In eight villages of Jeollabuk - do, known as the longevity belt of Korea, samples of feces from 101 healthy adults were received and refrigerated to arrive at the laboratory within 6 hours. The feces samples were diluted with sterile physiological saline and then diluted in De Man Rogosa medium (MRS, Difco, Becton Dickinson, Sparks, MD, USA), plated and cultured in a 37 ° C incubator for 48 hours. (Lee, HM, Lee, Y, 2008, Letters in Applied Microbiology 46, 676-681). When the same type of colonies were observed in the same person, only up to 2 colonies were observed And the strain was isolated. The isolated colonies were screened for catalase reaction, and then stained with Gram stain to isolate Gram-positive and rod-shaped strains.

< Example 2> Identification of the strain

For the identification of the strains isolated in Example 1, 16S rRNA gene sequencing was performed.

Specifically, the nucleotide sequence EzTaxon-e server (. Http://eztaxon-e.ezbiocloud.net/; Kim et al, 2012) and the online BLAST algorithm at the National Center for Biotechnology Information Web server (http: // The strains were identified using the Nucleotide Sequence Listing (ncbi.nlm.nih.gov ), and the molecular phylogenetic analysis was performed based on the 16S rRNA sequence.

As a result, as shown in Fig. 1, the Lactobacillus fermentum PL9988 strain of the present invention has the 16S rRNA base sequence as shown in SEQ ID NO: 1, and the standard strain CECT562 of Lactobacillus fermentum ( Lactobacillus fermentum strain CECT562) and 99.42% 16S rRNA homology (Fig. 1). In addition, the strain was named Lactobacillus fermentum PL9988 and deposited on Jul. 08, 2013 as Accession No.
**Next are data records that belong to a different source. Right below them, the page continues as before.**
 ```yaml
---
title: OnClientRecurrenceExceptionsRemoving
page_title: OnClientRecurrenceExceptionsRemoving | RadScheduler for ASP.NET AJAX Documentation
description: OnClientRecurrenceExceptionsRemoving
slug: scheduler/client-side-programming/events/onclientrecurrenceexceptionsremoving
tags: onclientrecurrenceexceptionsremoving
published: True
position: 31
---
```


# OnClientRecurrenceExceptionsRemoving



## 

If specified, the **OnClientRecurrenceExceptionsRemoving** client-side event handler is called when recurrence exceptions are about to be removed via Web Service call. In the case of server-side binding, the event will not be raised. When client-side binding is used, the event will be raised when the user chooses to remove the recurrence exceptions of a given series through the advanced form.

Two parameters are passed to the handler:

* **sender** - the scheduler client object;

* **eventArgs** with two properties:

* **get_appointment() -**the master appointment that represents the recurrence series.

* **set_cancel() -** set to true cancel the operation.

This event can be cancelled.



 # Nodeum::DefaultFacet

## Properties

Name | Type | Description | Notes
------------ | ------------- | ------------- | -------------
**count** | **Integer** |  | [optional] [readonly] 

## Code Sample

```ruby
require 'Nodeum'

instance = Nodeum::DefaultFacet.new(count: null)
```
KACC91834P at the National Institute of Agricultural Science and Technology, National Institute of Agricultural Science and Technology.

In addition, strains were further isolated and identified by the same method.

As a result, as shown in FIG. 2 to FIG. 5, the Lactobacillus perfume strain CACT562, which is different from the lactobacillus fermentum PL9988 strain of the present invention, has the 16S rRNA base sequence shown in SEQ ID NO: 2 to SEQ ID NO: 5, Four Lactobacillus fermentum strains showing 99% or more of 16S rRNA homology were isolated and identified (FIGS. 2 to 5), respectively, and designated Lactobacillus fermentum PL9037, PL9038, PL9039 or PL9040, respectively.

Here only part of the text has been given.